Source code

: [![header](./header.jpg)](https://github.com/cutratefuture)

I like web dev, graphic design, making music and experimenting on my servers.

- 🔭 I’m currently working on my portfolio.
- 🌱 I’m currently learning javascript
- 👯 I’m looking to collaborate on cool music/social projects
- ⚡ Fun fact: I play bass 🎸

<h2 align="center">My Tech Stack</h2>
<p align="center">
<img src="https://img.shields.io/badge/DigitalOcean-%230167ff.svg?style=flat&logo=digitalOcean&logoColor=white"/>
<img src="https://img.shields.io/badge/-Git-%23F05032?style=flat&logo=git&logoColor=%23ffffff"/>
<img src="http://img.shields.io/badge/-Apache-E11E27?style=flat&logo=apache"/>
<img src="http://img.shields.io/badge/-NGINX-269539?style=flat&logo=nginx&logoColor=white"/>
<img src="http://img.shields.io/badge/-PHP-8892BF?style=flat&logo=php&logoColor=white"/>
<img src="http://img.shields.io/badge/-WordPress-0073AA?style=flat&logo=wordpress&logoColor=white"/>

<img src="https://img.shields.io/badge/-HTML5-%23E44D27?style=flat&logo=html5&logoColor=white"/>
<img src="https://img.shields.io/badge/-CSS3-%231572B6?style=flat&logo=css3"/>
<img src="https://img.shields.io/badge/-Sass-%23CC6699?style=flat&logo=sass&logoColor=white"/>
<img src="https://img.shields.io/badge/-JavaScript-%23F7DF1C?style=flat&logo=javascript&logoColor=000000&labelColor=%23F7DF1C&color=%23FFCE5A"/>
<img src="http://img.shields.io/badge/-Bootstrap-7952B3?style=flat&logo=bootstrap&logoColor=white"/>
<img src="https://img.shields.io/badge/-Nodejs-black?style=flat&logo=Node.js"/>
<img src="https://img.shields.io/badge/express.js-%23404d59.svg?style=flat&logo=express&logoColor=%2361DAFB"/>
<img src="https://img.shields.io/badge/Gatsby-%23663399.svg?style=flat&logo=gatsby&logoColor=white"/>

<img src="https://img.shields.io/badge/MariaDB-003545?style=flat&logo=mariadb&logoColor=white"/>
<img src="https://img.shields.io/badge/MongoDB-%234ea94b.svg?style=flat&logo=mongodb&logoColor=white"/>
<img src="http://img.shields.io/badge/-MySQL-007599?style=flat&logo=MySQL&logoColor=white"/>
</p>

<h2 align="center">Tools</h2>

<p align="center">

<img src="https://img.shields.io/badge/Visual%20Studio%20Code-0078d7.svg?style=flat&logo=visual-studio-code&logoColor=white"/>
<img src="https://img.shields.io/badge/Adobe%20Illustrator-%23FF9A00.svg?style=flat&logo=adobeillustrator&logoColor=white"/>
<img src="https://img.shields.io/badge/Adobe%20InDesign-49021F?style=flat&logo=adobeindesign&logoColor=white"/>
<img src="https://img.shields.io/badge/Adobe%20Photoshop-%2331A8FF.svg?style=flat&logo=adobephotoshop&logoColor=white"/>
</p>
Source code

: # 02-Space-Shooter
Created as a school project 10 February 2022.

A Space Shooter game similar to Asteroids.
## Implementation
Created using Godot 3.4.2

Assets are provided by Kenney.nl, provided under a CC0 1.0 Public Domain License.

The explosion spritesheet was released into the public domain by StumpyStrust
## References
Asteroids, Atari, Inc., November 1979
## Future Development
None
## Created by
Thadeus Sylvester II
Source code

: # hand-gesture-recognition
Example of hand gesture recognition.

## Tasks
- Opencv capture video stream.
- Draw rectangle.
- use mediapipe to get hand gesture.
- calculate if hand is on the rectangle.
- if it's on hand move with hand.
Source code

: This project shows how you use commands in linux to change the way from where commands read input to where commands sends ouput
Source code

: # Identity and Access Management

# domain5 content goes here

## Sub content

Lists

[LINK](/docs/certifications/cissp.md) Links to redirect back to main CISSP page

+--

-- What this task involves --
Above are the records. Identify each line that contains the word "music".

-- Finished exercise --
I like web dev, graphic design, making music and experimenting on my servers.
- 👯 I’m looking to collaborate on cool music/social projects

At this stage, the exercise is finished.